There are a lot of nice people in the community, and a local rav usually arranges for places for me to eat on Shabbath and major holidays.  (I am relatively new here, single, and without family in the area.  Eating alone on holy days is not ideal or fun.)  At dinner on Ro’sh hashShanah symbolic foods are eaten; this is a sort of prayer through action, though the symbolism is often based on puns which are quite untranslatable.  One of the more translatable symbolic foods is the eating of the head of a fish or mammal.  (“May it be Your will, YHWH our god and god of our ancestors, that we be to the head and not to the tail.”)  Among various other symbolic foods, on the first night we were actually served a fish head.  I found it too repulsive to eat any of it.  (And I watched a sheep get slaughtered without fainting or reverse peristalsis.  Go figure.)  Though I have often heard about the custom of eating a head on Ro’sh hashShanah, this is only the second time I have actually seen it practiced.  (The first time was years ago at Yeshiva University, where someone in the cafeteria had somehow gotten his hands on half of a sheep skull with some meat still on it.)

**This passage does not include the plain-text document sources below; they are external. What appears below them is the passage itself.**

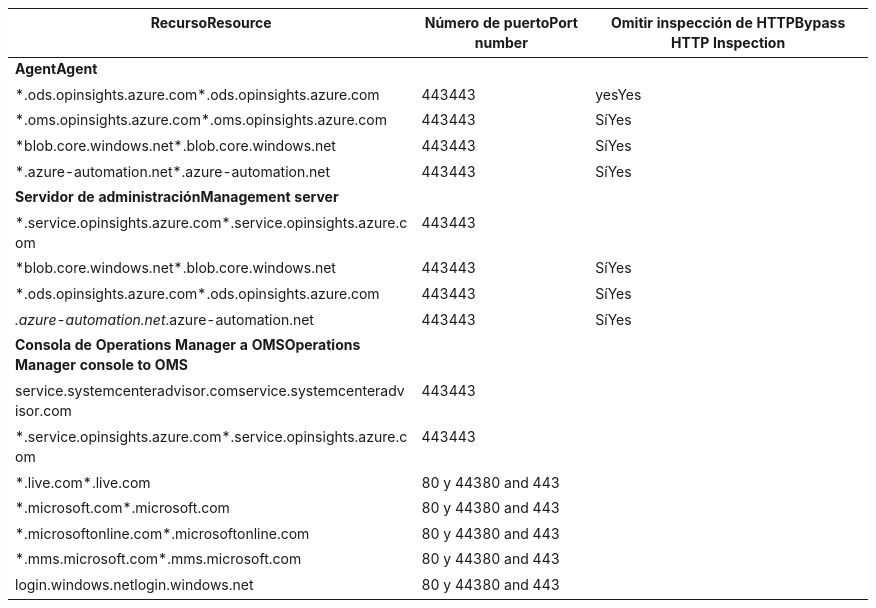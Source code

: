 |<span data-ttu-id="3ceaf-132">Recurso</span><span class="sxs-lookup"><span data-stu-id="3ceaf-132">Resource</span></span> | <span data-ttu-id="3ceaf-133">Número de puerto</span><span class="sxs-lookup"><span data-stu-id="3ceaf-133">Port number</span></span>| <span data-ttu-id="3ceaf-134">Omitir inspección de HTTP</span><span class="sxs-lookup"><span data-stu-id="3ceaf-134">Bypass HTTP Inspection</span></span>|  
|---------|------|-----------------------|  
|<span data-ttu-id="3ceaf-135">**Agent**</span><span class="sxs-lookup"><span data-stu-id="3ceaf-135">**Agent**</span></span>|||  
|<span data-ttu-id="3ceaf-136">\*.ods.opinsights.azure.com</span><span class="sxs-lookup"><span data-stu-id="3ceaf-136">\*.ods.opinsights.azure.com</span></span>| <span data-ttu-id="3ceaf-137">443</span><span class="sxs-lookup"><span data-stu-id="3ceaf-137">443</span></span> |<span data-ttu-id="3ceaf-138">yes</span><span class="sxs-lookup"><span data-stu-id="3ceaf-138">Yes</span></span>|  
|<span data-ttu-id="3ceaf-139">\*.oms.opinsights.azure.com</span><span class="sxs-lookup"><span data-stu-id="3ceaf-139">\*.oms.opinsights.azure.com</span></span>| <span data-ttu-id="3ceaf-140">443</span><span class="sxs-lookup"><span data-stu-id="3ceaf-140">443</span></span>|<span data-ttu-id="3ceaf-141">Sí</span><span class="sxs-lookup"><span data-stu-id="3ceaf-141">Yes</span></span>|  
|<span data-ttu-id="3ceaf-142">\*blob.core.windows.net</span><span class="sxs-lookup"><span data-stu-id="3ceaf-142">\*.blob.core.windows.net</span></span>| <span data-ttu-id="3ceaf-143">443</span><span class="sxs-lookup"><span data-stu-id="3ceaf-143">443</span></span>|<span data-ttu-id="3ceaf-144">Sí</span><span class="sxs-lookup"><span data-stu-id="3ceaf-144">Yes</span></span>|  
|<span data-ttu-id="3ceaf-145">\*.azure-automation.net</span><span class="sxs-lookup"><span data-stu-id="3ceaf-145">\*.azure-automation.net</span></span>| <span data-ttu-id="3ceaf-146">443</span><span class="sxs-lookup"><span data-stu-id="3ceaf-146">443</span></span>|<span data-ttu-id="3ceaf-147">Sí</span><span class="sxs-lookup"><span data-stu-id="3ceaf-147">Yes</span></span>|  
|<span data-ttu-id="3ceaf-148">**Servidor de administración**</span><span class="sxs-lookup"><span data-stu-id="3ceaf-148">**Management server**</span></span>|||  
|<span data-ttu-id="3ceaf-149">\*.service.opinsights.azure.com</span><span class="sxs-lookup"><span data-stu-id="3ceaf-149">\*.service.opinsights.azure.com</span></span>| <span data-ttu-id="3ceaf-150">443</span><span class="sxs-lookup"><span data-stu-id="3ceaf-150">443</span></span>||  
|<span data-ttu-id="3ceaf-151">\*blob.core.windows.net</span><span class="sxs-lookup"><span data-stu-id="3ceaf-151">\*.blob.core.windows.net</span></span>| <span data-ttu-id="3ceaf-152">443</span><span class="sxs-lookup"><span data-stu-id="3ceaf-152">443</span></span>| <span data-ttu-id="3ceaf-153">Sí</span><span class="sxs-lookup"><span data-stu-id="3ceaf-153">Yes</span></span>|  
|<span data-ttu-id="3ceaf-154">\*.ods.opinsights.azure.com</span><span class="sxs-lookup"><span data-stu-id="3ceaf-154">\*.ods.opinsights.azure.com</span></span>| <span data-ttu-id="3ceaf-155">443</span><span class="sxs-lookup"><span data-stu-id="3ceaf-155">443</span></span>| <span data-ttu-id="3ceaf-156">Sí</span><span class="sxs-lookup"><span data-stu-id="3ceaf-156">Yes</span></span>|  
|<span data-ttu-id="3ceaf-157">*.azure-automation.net</span><span class="sxs-lookup"><span data-stu-id="3ceaf-157">*.azure-automation.net</span></span> | <span data-ttu-id="3ceaf-158">443</span><span class="sxs-lookup"><span data-stu-id="3ceaf-158">443</span></span>| <span data-ttu-id="3ceaf-159">Sí</span><span class="sxs-lookup"><span data-stu-id="3ceaf-159">Yes</span></span>|  
|<span data-ttu-id="3ceaf-160">**Consola de Operations Manager a OMS**</span><span class="sxs-lookup"><span data-stu-id="3ceaf-160">**Operations Manager console to OMS**</span></span>|||  
|<span data-ttu-id="3ceaf-161">service.systemcenteradvisor.com</span><span class="sxs-lookup"><span data-stu-id="3ceaf-161">service.systemcenteradvisor.com</span></span>| <span data-ttu-id="3ceaf-162">443</span><span class="sxs-lookup"><span data-stu-id="3ceaf-162">443</span></span>||  
|<span data-ttu-id="3ceaf-163">\*.service.opinsights.azure.com</span><span class="sxs-lookup"><span data-stu-id="3ceaf-163">\*.service.opinsights.azure.com</span></span>| <span data-ttu-id="3ceaf-164">443</span><span class="sxs-lookup"><span data-stu-id="3ceaf-164">443</span></span>||  
|<span data-ttu-id="3ceaf-165">\*.live.com</span><span class="sxs-lookup"><span data-stu-id="3ceaf-165">\*.live.com</span></span>| <span data-ttu-id="3ceaf-166">80 y 443</span><span class="sxs-lookup"><span data-stu-id="3ceaf-166">80 and 443</span></span>||  
|<span data-ttu-id="3ceaf-167">\*.microsoft.com</span><span class="sxs-lookup"><span data-stu-id="3ceaf-167">\*.microsoft.com</span></span>| <span data-ttu-id="3ceaf-168">80 y 443</span><span class="sxs-lookup"><span data-stu-id="3ceaf-168">80 and 443</span></span>||  
|<span data-ttu-id="3ceaf-169">\*.microsoftonline.com</span><span class="sxs-lookup"><span data-stu-id="3ceaf-169">\*.microsoftonline.com</span></span>| <span data-ttu-id="3ceaf-170">80 y 443</span><span class="sxs-lookup"><span data-stu-id="3ceaf-170">80 and 443</span></span>||  
|<span data-ttu-id="3ceaf-171">\*.mms.microsoft.com</span><span class="sxs-lookup"><span data-stu-id="3ceaf-171">\*.mms.microsoft.com</span></span>| <span data-ttu-id="3ceaf-172">80 y 443</span><span class="sxs-lookup"><span data-stu-id="3ceaf-172">80 and 443</span></span>||  
|<span data-ttu-id="3ceaf-173">login.windows.net</span><span class="sxs-lookup"><span data-stu-id="3ceaf-173">login.windows.net</span></span>| <span data-ttu-id="3ceaf-174">80 y 443</span><span class="sxs-lookup"><span data-stu-id="3ceaf-174">80 and 443</span></span>||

Another symbolic food, one much more commonly consumed, is pomegranate seeds.  (“May it be Your will, YHWH our god and god of our ancestors, that we be as full of miṣwoth as a pomegranate.”)  On the second night of Ro’sh hashShanah, I was at a communal dinner, and a number of the participants brought pomegranate seeds.  While many of these came from pomegranates purchased intact, there was also there a packet of pomegranate seeds without the rest of pomegranate around them.  This, I presume, was an attempt by someone to make a quick buck (or in this case, a quick sheqel) from people who are too lazy to remove the seeds from a pomegranate themselves.  I would like to note that as far as harnessing laziness for profit goes, this was a failure.  The pomegranate seeds which came packaged inside a pomegranate tasted better than the ones packaged in plastic.  The inclusion on a small black plastic spork with the pomegranateless pomegranate seeds, presumably to get them out of the package, did absolutely nothing to improve the taste or their convenience.

The Fast of Gedhalyah:  Nothing particularly unusual.  Then again, I spent most of the day in my apartment to avoid overheating.

Rain:  The Jewish liturgy includes praying for rain in the winter, but not in the summer.  This accurately reflects the climate in Israel.  We have not had rain all summer, and only recently did we get any again.

I think that’s about all I can produce right now.  Oh, and in the spirit of the season, I extend forgiveness for all those who have inadvertently sinned against me.

May you all be written for a sweet year.